### PROBLEM STATEMENT
Print verbatim every line starting at the one that contains "### type适用于" and ending at the final line of the records; include both endpoints.

START THE INPUT

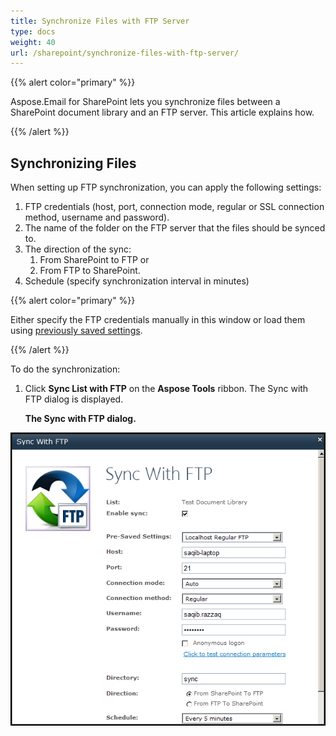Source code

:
 ```yaml
---
title: Synchronize Files with FTP Server
type: docs
weight: 40
url: /sharepoint/synchronize-files-with-ftp-server/
---
```



{{% alert color="primary" %}} 

Aspose.Email for SharePoint lets you synchronize files between a SharePoint document library and an FTP server. This article explains how.

{{% /alert %}} 
## **Synchronizing Files**
When setting up FTP synchronization, you can apply the following settings:

1. FTP credentials (host, port, connection mode, regular or SSL connection method, username and password).
1. The name of the folder on the FTP server that the files should be synced to.
1. The direction of the sync: 
   1. From SharePoint to FTP or
   1. From FTP to SharePoint.
1. Schedule (specify synchronization interval in minutes)

{{% alert color="primary" %}} 

Either specify the FTP credentials manually in this window or load them using [previously saved settings](/email/sharepoint/ftp-settings/).

{{% /alert %}} 

To do the synchronization:

1. Click **Sync List with FTP** on the **Aspose Tools** ribbon. The Sync with FTP dialog is displayed. 

   **The Sync with FTP dialog.** 

![todo:image_alt_text](synchronize-files-with-ftp-server_1.png)
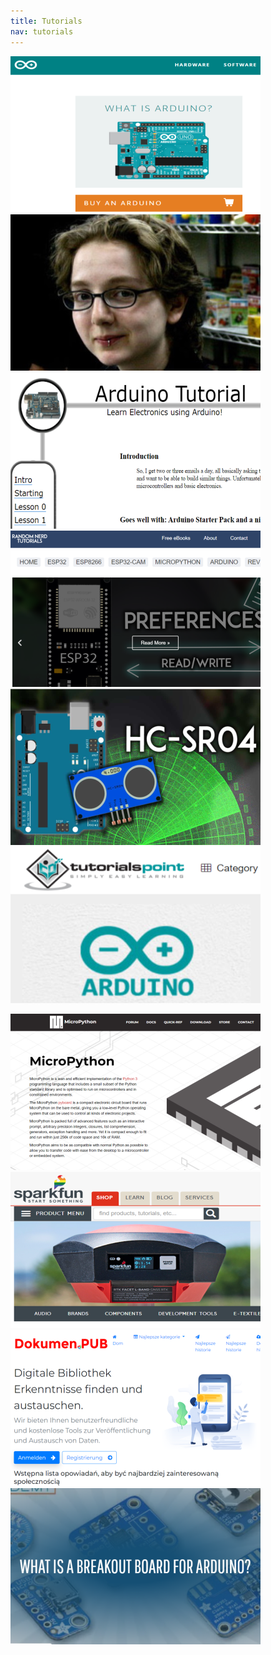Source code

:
 ```yaml
---
title: Tutorials
nav: tutorials
---
```


<a href='https://www.arduino.cc/'><img alt='official Arduino Site' src='arduino.png'></a>
<a href='http://www.ladyada.net/'><img alt='LadyAda.net' src='ladyada.jpg'></a>
<a href='https://www.ladyada.net/learn/arduino/'><img alt='LadyAda - Arduino Tutorial' src='ladyada-arduino.png'></a>
<a href='https://randomnerdtutorials.com/'><img alt='Random Nerd Tutorials' src='random-nerd.png'></a>
<a href='https://randomnerdtutorials.com/complete-guide-for-ultrasonic-sensor-hc-sr04/'><img alt='Complete Guide for Ultrasonic Sensor HC-SR04 with Arduino' src='ultrasonic-sensor-hc-sr04.png'></a>
<a href='Tutorials Point - Arduino'><img alt='Tutorials Point - Arduino' src='tutorials-point-arduino.png'></a>

<a href='https://micropython.org/'><img alt='MicroPython' src='micro-python.png'></a>
<a href='https://sparkfun.com'><img alt='SparkFun' src='sparkfun.png'></a>
<a href='https://dokumen.pub/'><img alt='dokumen.pub' src='dokumenpub.png'></a>
<a href='https://www.programmingelectronics.com/what-is-a-breakout-board-for-arduino/'><img alt='breakout boards' src='breakout-boards.png'></a>
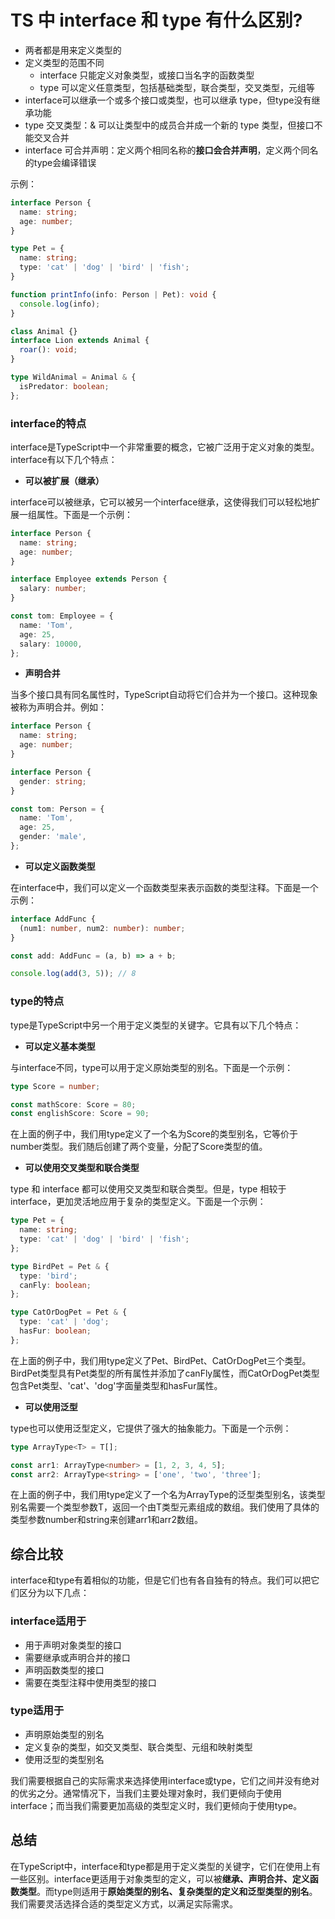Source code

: # TS 中 interface 和 type 有什么区别?

* 两者都是用来定义类型的
* 定义类型的范围不同
  * interface 只能定义对象类型，或接口当名字的函数类型
  * type 可以定义任意类型，包括基础类型，联合类型，交叉类型，元组等
* interface可以继承一个或多个接口或类型，也可以继承 type，但type没有继承功能
* type 交叉类型：& 可以让类型中的成员合并成一个新的 type 类型，但接口不能交叉合并
* interface 可合并声明：定义两个相同名称的**接口会合并声明**，定义两个同名的type会编译错误

示例：

```ts
interface Person {
  name: string;
  age: number;
}

type Pet = {
  name: string;
  type: 'cat' | 'dog' | 'bird' | 'fish';
}

function printInfo(info: Person | Pet): void {
  console.log(info);
}

class Animal {}
interface Lion extends Animal {
  roar(): void;
}

type WildAnimal = Animal & {
  isPredator: boolean;
};
```

### interface的特点

interface是TypeScript中一个非常重要的概念，它被广泛用于定义对象的类型。interface有以下几个特点：

* **可以被扩展（继承）**

interface可以被继承，它可以被另一个interface继承，这使得我们可以轻松地扩展一组属性。下面是一个示例：

```ts
interface Person {
  name: string;
  age: number;
}

interface Employee extends Person {
  salary: number;
}

const tom: Employee = {
  name: 'Tom',
  age: 25,
  salary: 10000,
};
```

* **声明合并**

当多个接口具有同名属性时，TypeScript自动将它们合并为一个接口。这种现象被称为声明合并。例如：

```ts
interface Person {
  name: string;
  age: number;
}

interface Person {
  gender: string;
}

const tom: Person = {
  name: 'Tom',
  age: 25,
  gender: 'male',
};
```

* **可以定义函数类型**

在interface中，我们可以定义一个函数类型来表示函数的类型注释。下面是一个示例：

```ts
interface AddFunc {
  (num1: number, num2: number): number;
}

const add: AddFunc = (a, b) => a + b;

console.log(add(3, 5)); // 8
```

### type的特点

type是TypeScript中另一个用于定义类型的关键字。它具有以下几个特点：

* **可以定义基本类型**

与interface不同，type可以用于定义原始类型的别名。下面是一个示例：

```ts
type Score = number;

const mathScore: Score = 80;
const englishScore: Score = 90;
```

在上面的例子中，我们用type定义了一个名为Score的类型别名，它等价于number类型。我们随后创建了两个变量，分配了Score类型的值。

* **可以使用交叉类型和联合类型**

type 和 interface 都可以使用交叉类型和联合类型。但是，type 相较于 interface，更加灵活地应用于复杂的类型定义。下面是一个示例：

```ts
type Pet = {
  name: string;
  type: 'cat' | 'dog' | 'bird' | 'fish';
};

type BirdPet = Pet & {
  type: 'bird';
  canFly: boolean;
};

type CatOrDogPet = Pet & {
  type: 'cat' | 'dog';
  hasFur: boolean;
};
```

在上面的例子中，我们用type定义了Pet、BirdPet、CatOrDogPet三个类型。BirdPet类型具有Pet类型的所有属性并添加了canFly属性，而CatOrDogPet类型包含Pet类型、'cat'、'dog'字面量类型和hasFur属性。

* **可以使用泛型**

type也可以使用泛型定义，它提供了强大的抽象能力。下面是一个示例：

```ts
type ArrayType<T> = T[];

const arr1: ArrayType<number> = [1, 2, 3, 4, 5];
const arr2: ArrayType<string> = ['one', 'two', 'three'];
```

在上面的例子中，我们用type定义了一个名为ArrayType的泛型类型别名，该类型别名需要一个类型参数T，返回一个由T类型元素组成的数组。我们使用了具体的类型参数number和string来创建arr1和arr2数组。

## 综合比较

interface和type有着相似的功能，但是它们也有各自独有的特点。我们可以把它们区分为以下几点：

### interface适用于

* 用于声明对象类型的接口
* 需要继承或声明合并的接口
* 声明函数类型的接口
* 需要在类型注释中使用类型的接口

### type适用于

- 声明原始类型的别名
- 定义复杂的类型，如交叉类型、联合类型、元组和映射类型
- 使用泛型的类型别名

我们需要根据自己的实际需求来选择使用interface或type，它们之间并没有绝对的优劣之分。通常情况下，当我们主要处理对象时，我们更倾向于使用interface；而当我们需要更加高级的类型定义时，我们更倾向于使用type。

## 总结

在TypeScript中，interface和type都是用于定义类型的关键字，它们在使用上有一些区别。interface更适用于对象类型的定义，可以被**继承、声明合并、定义函数类型**。而type则适用于**原始类型的别名、复杂类型的定义和泛型类型的别名**。我们需要灵活选择合适的类型定义方式，以满足实际需求。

END THE INPUT

### ANSWER BELOW
### type适用于

- 声明原始类型的别名
- 定义复杂的类型，如交叉类型、联合类型、元组和映射类型
- 使用泛型的类型别名

我们需要根据自己的实际需求来选择使用interface或type，它们之间并没有绝对的优劣之分。通常情况下，当我们主要处理对象时，我们更倾向于使用interface；而当我们需要更加高级的类型定义时，我们更倾向于使用type。

## 总结

在TypeScript中，interface和type都是用于定义类型的关键字，它们在使用上有一些区别。interface更适用于对象类型的定义，可以被**继承、声明合并、定义函数类型**。而type则适用于**原始类型的别名、复杂类型的定义和泛型类型的别名**。我们需要灵活选择合适的类型定义方式，以满足实际需求。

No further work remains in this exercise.